Через три месяца я их снова увидел. Это было в вагоне. Я ехал в Карнак. А куда они ехали? Маленький господин сидел в углу вагона справа от меня, а его сын в другом углу против него. Мне показалось, что первый еще больше сгорбился, похудел и выглядел еще более надломленным, застенчивым, а второй расцвел, и глаза его стали еще более злыми. На этот раз мне хотелось внимательней рассмотреть маленького господина, но он прятал свое лицо от моих взглядов, притворно заинтересовавшись пейзажем. Там мелькали сосны, опять сосны и плоские, пустынные, мертвые ланды. Мальчик нервно ерзал на своем месте и косо поглядывал на меня. Вдруг он встал на подушки, открыл дверцы и перегнулся из вагона. Отец вскрикнул от испуга.
— Альберт!.. Альберт!.. Не делай этого, мой милый... ты можешь упасть.
— Я буду это делать... буду... Ты мне надоел... — ответил мальчик грубым тоном и с злой гримасой на устах.
Отец встал и вынул черный шелковый платок из маленького дорожного несессера.
— Ну, так надень этот платок на шею, мой мальчик, — ласково сказал он... — Сегодня холодно... Я прошу тебя, одень этот платок...
Мальчик пожал плечами.
— Посмотри... куры... — заметил он, следя глазами за полетом ворон на сером небе.
— Это не куры, дитя мое, — объяснил маленький господин. — Это вороны.

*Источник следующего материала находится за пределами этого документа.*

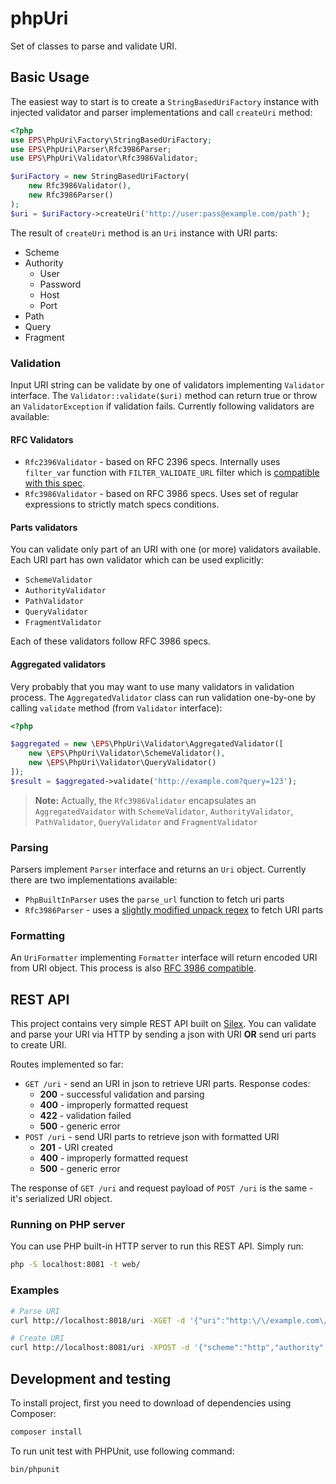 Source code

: # phpUri

Set of classes to parse and validate URI.

## Basic Usage

The easiest way to start is to create a `StringBasedUriFactory` instance
with injected validator and parser implementations and call `createUri` method:
 
```php
<?php
use EPS\PhpUri\Factory\StringBasedUriFactory;
use EPS\PhpUri\Parser\Rfc3986Parser;
use EPS\PhpUri\Validator\Rfc3986Validator;

$uriFactory = new StringBasedUriFactory(
    new Rfc3986Validator(),
    new Rfc3986Parser()
);
$uri = $uriFactory->createUri('http://user:pass@example.com/path');
```

The result of `createUri` method is an `Uri` instance with URI parts:
 
* Scheme
* Authority
    * User
    * Password
    * Host
    * Port
* Path
* Query
* Fragment


### Validation

Input URI string can be validate by one of validators implementing `Validator`
interface. The `Validator::validate($uri)` method can return true or throw an 
`ValidatorException` if validation fails. Currently following validators are available:

#### RFC Validators

* `Rfc2396Validator` - based on RFC 2396 specs. Internally uses `filter_var` function 
with `FILTER_VALIDATE_URL` filter which is 
[compatible with this spec](http://nl1.php.net/manual/en/filter.filters.validate.php).
* `Rfc3986Validator` - based on RFC 3986 specs. Uses set of regular expressions to strictly match
specs conditions.

#### Parts validators

You can validate only part of an URI with one (or more) validators available.
Each URI part has own validator which can be used explicitly:

* `SchemeValidator`
* `AuthorityValidator`
* `PathValidator`
* `QueryValidator`
* `FragmentValidator`

Each of these validators follow RFC 3986 specs. 

#### Aggregated validators

Very probably that you may want to use many validators in validation process. 
The `AggregatedValidator` class can run validation one-by-one by calling `validate`
method (from `Validator` interface):

```php
<?php

$aggregated = new \EPS\PhpUri\Validator\AggregatedValidator([
    new \EPS\PhpUri\Validator\SchemeValidator(),
    new \EPS\PhpUri\Validator\QueryValidator()
]);
$result = $aggregated->validate('http://example.com?query=123');
```
> **Note:** Actually, the `Rfc3986Validator` encapsulates an `AggregatedVaidator` 
> with `SchemeValidator`, `AuthorityValidator`, `PathValidator`, `QueryValidator`
> and `FragmentValidator`

### Parsing

Parsers implement `Parser` interface and returns an `Uri` object.
Currently there are two implementations available:

* `PhpBuiltInParser` uses the `parse_url` function to fetch uri parts
* `Rfc3986Parser` - uses a [slightly modified unpack regex](https://tools.ietf.org/html/rfc3986#appendix-B) 
to fetch URI parts

### Formatting

An `UriFormatter` implementing `Formatter` interface will return encoded URI
from URI object. This process is also [RFC 3986 compatible](https://tools.ietf.org/html/rfc3986#section-5.3).

## REST API

This project contains very simple REST API built on [Silex](http://silex.sensiolabs.org/).
You can validate and parse your URI via HTTP by sending a json with URI **OR**
send uri parts to create URI.

Routes implemented so far:

* `GET /uri` - send an URI in json to retrieve URI parts. Response codes:
  * **200** - successful validation and parsing
  * **400** - improperly formatted request
  * **422** - validation failed
  * **500** - generic error
* `POST /uri` - send URI parts to retrieve json with formatted URI
  * **201** - URI created
  * **400** - improperly formatted request
  * **500** - generic error
  
The response of `GET /uri` and request payload of `POST /uri` is the same - it's serialized URI object.
  
### Running on PHP server

You can use PHP built-in HTTP server to run this REST API. Simply run:

```bash
php -S localhost:8081 -t web/
```

### Examples

```bash
# Parse URI
curl http://localhost:8018/uri -XGET -d '{"uri":"http:\/\/example.com\/some\/path"}' -H 'Content-Type: application/json'

# Create URI
curl http://localhost:8081/uri -XPOST -d '{"scheme":"http","authority":{"host":"example.com"}}' -H 'Content-Type: application/json' 
```

## Development and testing

To install project, first you need to download of dependencies using Composer:

```bash
composer install
```

To run unit test with PHPUnit, use following command:

```bash
bin/phpunit 
```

— А я хочу, чтобы это были куры, — грубо ответил мальчик... — Оставь меня в покое...
И он начал кашлять.
Маленький господин в испуге стал рыться в маленьком несессере.
— Альберт!.. вот твой сироп, мой дорогой... твой сироп... выпей сиропу... Ты меня пугаешь.
Мальчик взял бутылку и выбросил ее за дверь вагона.
— На, вот твой сироп! — воскликнул он с злобной усмешкой... — Поди, поищи, если хочешь...
Отец обернулся в мою сторону с умоляющим взглядом. Ах, какое это было страдальческое лицо! Щеки, изборожденные глубокими морщинами, большие круглые и влажные глаза с красными ободками и коротенькая бородка, серая и грязная, как у мертвеца.
Тогда я встал и решительным движением закрыл дверцы. Мальчик заворчал и забился в угол вагона, Отец поблагодарили меня своим грустным и добрым взглядом... Близко подсев к нему, я очень тихо спросил:
— У вас только он один?
— Да... — ответил он с трудом.
— И... он... похож... на покойницу?
Маленький господин покраснел.
— Да... да... увы!
— Ей должно быть было двадцать лет?
Я увидел выражение испуга в его глазах, его костлявые, хрупкие ноги задрожали... Он ничего не ответил.
До самого Карнака мы больше не обменялись ни единым слоном. Поезд мчался но огромной обнаженной равнине, напоминавшей библейскую пустыню с далекими горизонтами и мучительными тайнами востока... Я хотел поговорить с маленьким господином, утешить его. Ему должно было быть приятно узнать, что есть на свете человек, который ему сочувствует. Может быть, ему легче было бы переносить свою тяжелую жизнь.
Напрасны были мои попытки...
Я вышел из вагона, не оборачиваясь. А поезд умчался дальше, увозя с собой маленького господина, которого я больше никогда не увижу... О! если бы я мог найти слово, которое могло бы облегчить его скорбь!.. Но кто же мог когда-нибудь найти это неуловимое слово?